[Collected data]
+++++

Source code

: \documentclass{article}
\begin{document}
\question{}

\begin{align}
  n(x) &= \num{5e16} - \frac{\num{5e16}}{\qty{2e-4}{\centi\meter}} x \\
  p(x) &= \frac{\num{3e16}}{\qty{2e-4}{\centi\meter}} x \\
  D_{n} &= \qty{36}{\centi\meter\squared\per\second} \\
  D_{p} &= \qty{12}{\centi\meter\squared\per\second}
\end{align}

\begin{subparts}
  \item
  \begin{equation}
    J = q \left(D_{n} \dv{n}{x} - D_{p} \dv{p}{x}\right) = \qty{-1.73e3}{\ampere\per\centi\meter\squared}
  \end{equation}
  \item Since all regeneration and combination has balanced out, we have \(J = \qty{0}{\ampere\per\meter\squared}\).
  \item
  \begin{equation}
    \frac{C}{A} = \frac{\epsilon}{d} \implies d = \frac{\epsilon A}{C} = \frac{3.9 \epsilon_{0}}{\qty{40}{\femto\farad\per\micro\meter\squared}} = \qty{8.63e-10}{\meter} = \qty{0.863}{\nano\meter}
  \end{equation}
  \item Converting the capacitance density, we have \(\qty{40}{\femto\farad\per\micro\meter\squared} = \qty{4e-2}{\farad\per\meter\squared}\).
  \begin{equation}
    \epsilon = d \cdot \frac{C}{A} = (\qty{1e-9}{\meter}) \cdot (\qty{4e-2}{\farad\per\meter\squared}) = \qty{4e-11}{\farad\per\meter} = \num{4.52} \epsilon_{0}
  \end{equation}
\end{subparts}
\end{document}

+++++

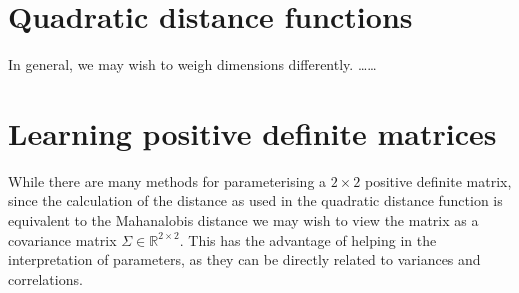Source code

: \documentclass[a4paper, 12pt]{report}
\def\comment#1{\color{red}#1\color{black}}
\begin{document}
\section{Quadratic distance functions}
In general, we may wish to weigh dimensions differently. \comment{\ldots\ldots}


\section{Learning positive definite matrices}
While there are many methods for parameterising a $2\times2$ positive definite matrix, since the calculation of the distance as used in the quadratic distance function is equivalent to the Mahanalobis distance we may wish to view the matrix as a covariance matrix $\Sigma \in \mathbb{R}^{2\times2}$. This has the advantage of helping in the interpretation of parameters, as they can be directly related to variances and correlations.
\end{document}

+++++

### Aim of the task
Filter on the word "centi": copy each matching line from the entries above.

### Your solution
  n(x) &= \num{5e16} - \frac{\num{5e16}}{\qty{2e-4}{\centi\meter}} x \\
  p(x) &= \frac{\num{3e16}}{\qty{2e-4}{\centi\meter}} x \\
  D_{n} &= \qty{36}{\centi\meter\squared\per\second} \\
  D_{p} &= \qty{12}{\centi\meter\squared\per\second}
    J = q \left(D_{n} \dv{n}{x} - D_{p} \dv{p}{x}\right) = \qty{-1.73e3}{\ampere\per\centi\meter\squared}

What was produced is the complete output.